«Con lieve cuore, con lievi mani…» rifletteva Cristina Campo dentro un prezioso saggio. Il valore poetico di un titolo è spesso la chiave per la comprensione diretta dell’opera. Quindi, per prima cosa, domandiamoci: chi sono Gli indocili? Indocile è chi, per natura o per scelta, non si presta alle imposizioni di un dominio. La questione non è solo ideologica, ma anche fisica: il corpo ribelle è quello che sfugge alle definizioni prescritte. Nel teatro, sfuggire con il corpo alla propria identità ordinaria è il primo passo verso la costruzione di un’immagine poetica. Ma l’atto di coscienza interiore è sempre succeduto ad un momento in cui ci si presta ad un’apertura totale del corpo e dello spirito, «con lieve cuore, con lievi mani». Questo cammino è il soggetto del film di Ana Shametaj.
La regista si muove nel tempio in cui prende forma questo mutamento. Siamo a Mondaino, nelle stanze del Teatro Dimora L’arboreto. Luogo in cui, nell’arco di tre mesi e mezzo, un gruppo di giovani attori può sperimentare nuove frontiere del linguaggio performativo, guidati dalla parole di Mariangela Gualtieri e Cesare Ronconi.
«Una vita pura è interamente ritmata su questa musica leggera e veemente, tutta oblio e sollecitudine, tutta sorriso e pietà. Un tempo il luogo geometrico, collettivo di tali ritmi inafferrabili erano i riti, le liturgie». Oggi sono alcune scuole di teatro. Isolata fra i boschi, la struttura si presta a coinvolgere i suoi giovani abitanti, a partire dall’esperienza sempre più rara della vita comunitaria. Dai gesti legati alla vita casalinga, ci si sposta a quelli del teatro e della maschera. Ma affinché la trasformazione dei corpi sia totale, si lascia sciolta la briglia che guida verso l’esterno, sulle colline, fra gli arbusti e nei campi. Bellissime immagini: gli attori recitano alcuni versi immersi nella natura, entrando a farne parte col proprio mondo interiore.
La qualità stilistica del documentario risiede nella sua etica, che riesce a fondersi pienamente con quella della messa in scena. La regista è dissolta, partecipe nella dinamica performativa del teatro, e lascia che la macchina da presa coinvolga il nostro sguardo in questa mirabile catena di scambi. Gioca. La sua presenza spesso è ribadita da alcuni dialoghi ravvicinati verso l’obbiettivo, ma all’improvviso si volatilizza come per incanto, filmando da distanze inattese. La cadenza dei giorni è dettata dall’evolversi degli attori e dei paesaggi, frutto preciso del montaggio di Jacopo Quadri (qui, anche nel ruolo di produttore per Ubulibri assieme a Rai Cinema). Emerge un collage di stili che danzano senza pestarsi i piedi. Shametaj non perde la postura della struttura complessiva, nonostante si conceda diverse divagazioni oniriche.

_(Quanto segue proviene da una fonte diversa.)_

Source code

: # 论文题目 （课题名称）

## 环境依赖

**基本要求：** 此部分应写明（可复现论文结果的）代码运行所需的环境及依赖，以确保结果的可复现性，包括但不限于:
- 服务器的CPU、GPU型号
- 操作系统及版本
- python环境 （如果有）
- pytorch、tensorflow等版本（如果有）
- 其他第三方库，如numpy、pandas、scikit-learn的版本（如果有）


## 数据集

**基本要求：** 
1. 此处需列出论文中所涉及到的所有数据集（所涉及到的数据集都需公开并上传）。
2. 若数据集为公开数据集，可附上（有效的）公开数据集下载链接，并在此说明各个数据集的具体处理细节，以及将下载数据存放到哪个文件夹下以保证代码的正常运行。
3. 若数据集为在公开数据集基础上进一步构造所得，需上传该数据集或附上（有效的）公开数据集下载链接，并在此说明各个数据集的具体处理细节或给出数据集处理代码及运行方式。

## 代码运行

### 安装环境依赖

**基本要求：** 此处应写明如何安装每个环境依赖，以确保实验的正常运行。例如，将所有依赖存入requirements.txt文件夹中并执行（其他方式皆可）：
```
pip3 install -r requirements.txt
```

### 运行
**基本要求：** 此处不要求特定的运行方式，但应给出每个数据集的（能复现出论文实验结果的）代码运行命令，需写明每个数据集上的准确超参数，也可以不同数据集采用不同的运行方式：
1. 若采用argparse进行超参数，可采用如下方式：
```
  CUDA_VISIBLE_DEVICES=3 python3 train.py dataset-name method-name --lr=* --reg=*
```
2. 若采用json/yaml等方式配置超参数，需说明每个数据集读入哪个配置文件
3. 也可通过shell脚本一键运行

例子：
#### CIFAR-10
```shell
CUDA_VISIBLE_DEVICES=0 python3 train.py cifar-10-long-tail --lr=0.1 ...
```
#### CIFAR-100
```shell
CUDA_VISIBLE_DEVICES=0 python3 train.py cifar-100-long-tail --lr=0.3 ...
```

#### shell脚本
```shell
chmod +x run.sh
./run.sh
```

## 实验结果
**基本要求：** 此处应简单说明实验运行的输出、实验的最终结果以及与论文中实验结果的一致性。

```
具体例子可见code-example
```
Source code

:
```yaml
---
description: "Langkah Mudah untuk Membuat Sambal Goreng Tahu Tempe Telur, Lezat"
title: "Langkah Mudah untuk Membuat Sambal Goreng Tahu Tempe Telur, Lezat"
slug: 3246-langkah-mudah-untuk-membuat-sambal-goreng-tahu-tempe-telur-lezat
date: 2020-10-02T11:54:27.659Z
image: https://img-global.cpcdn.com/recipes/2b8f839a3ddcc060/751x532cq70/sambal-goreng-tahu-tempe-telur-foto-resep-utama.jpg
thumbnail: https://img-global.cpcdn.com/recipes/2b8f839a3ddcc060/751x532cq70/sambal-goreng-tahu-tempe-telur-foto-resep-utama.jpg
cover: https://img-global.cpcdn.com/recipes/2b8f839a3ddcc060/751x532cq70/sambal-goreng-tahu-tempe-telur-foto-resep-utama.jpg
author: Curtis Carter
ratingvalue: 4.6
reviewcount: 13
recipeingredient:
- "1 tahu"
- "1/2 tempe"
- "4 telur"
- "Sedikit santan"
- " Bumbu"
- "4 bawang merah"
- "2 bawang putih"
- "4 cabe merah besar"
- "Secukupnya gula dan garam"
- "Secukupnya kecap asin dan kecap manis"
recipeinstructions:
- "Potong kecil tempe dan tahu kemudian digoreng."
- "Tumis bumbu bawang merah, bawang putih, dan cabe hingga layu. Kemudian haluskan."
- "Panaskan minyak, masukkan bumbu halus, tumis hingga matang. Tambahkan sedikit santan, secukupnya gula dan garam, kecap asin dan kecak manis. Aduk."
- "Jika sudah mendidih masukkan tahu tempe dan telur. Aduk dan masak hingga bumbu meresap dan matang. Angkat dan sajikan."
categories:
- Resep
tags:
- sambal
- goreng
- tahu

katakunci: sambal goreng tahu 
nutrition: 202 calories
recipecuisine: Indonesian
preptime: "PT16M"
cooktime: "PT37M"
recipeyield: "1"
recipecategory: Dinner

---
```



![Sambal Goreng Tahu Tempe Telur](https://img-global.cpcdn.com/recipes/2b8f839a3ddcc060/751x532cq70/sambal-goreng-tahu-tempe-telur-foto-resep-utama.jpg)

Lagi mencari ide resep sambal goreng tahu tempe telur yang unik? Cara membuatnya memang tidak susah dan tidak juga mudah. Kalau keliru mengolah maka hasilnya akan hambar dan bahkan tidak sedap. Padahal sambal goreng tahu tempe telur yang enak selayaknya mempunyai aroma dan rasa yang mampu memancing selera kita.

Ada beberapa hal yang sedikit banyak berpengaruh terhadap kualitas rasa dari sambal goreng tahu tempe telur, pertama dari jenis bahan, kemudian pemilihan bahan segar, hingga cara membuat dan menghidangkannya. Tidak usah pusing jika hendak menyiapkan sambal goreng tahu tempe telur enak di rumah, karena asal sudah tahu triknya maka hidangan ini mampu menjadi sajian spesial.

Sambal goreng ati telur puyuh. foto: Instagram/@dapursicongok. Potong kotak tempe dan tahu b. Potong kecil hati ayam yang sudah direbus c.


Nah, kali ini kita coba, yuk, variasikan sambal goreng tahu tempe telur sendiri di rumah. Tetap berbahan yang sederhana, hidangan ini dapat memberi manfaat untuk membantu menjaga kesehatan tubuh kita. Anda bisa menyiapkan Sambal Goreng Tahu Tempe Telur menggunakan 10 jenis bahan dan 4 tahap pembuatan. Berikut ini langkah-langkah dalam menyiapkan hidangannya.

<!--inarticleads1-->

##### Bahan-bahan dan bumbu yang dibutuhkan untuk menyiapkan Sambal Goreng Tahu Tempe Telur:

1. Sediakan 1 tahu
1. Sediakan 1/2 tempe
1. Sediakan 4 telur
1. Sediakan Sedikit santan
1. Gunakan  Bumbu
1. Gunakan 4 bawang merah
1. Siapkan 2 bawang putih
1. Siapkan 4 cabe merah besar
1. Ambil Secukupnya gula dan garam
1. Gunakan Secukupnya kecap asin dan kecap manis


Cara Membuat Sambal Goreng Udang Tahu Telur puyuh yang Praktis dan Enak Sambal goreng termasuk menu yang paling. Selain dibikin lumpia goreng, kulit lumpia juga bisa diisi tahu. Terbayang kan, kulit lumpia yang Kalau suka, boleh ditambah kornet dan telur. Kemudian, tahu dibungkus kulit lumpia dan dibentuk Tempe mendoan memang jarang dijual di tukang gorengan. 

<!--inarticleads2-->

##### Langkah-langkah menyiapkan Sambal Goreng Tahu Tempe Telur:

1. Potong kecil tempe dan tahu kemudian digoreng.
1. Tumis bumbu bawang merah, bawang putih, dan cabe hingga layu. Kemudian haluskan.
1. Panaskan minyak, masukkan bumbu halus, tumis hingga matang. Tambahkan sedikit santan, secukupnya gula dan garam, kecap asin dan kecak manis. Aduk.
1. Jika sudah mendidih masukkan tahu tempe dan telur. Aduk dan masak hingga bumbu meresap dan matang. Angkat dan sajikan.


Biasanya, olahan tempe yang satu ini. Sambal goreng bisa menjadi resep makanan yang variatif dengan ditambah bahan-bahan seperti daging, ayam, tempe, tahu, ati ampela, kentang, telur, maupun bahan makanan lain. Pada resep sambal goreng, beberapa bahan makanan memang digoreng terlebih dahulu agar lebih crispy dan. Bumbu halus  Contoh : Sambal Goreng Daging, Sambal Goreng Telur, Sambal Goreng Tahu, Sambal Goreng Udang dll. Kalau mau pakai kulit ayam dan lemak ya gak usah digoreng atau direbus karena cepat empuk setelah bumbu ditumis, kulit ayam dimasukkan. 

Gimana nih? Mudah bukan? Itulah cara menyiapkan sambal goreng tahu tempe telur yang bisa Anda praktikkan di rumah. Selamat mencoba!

Un making of nel film stesso, un dietro le quinte senza che lo spettacolo abbia mai inizio. Continuo rilancio da persona a personaggio, personale e collettivo, film essenziale e manifesto di una generazione indocile di fronte al compromesso. Un’opera prima che testimonia il desiderio di documentare «quell’eleganza di viva fiamma, quel dialogare serrato, rubato, rapito tra le potenze dell’anima e l’invisibile, quel cadere di pause interstellari – altra e più calzante scrittura del Dio, che apriva nel blocco cieco del mondo mille punti di fuga verso il regno della bellezza soprannaturale: che è il regno degli specchi raddrizzati e dei ceppi caduti, dove prendere e lasciare sono una sola estasi». Il teatro, l’avventura. Di nuovo, un’altra gioventù.
(Fra i ritratti che compaiono nel film, da Majakovskij ad Artaud a Pasolini e agli altri, spicca quello fiero di Cristina Campo. Utilizzare le sue parole, oltre ad essere un’agevolazione per chi scrive, è sopratutto l’invito alla lettura della sua opera audace).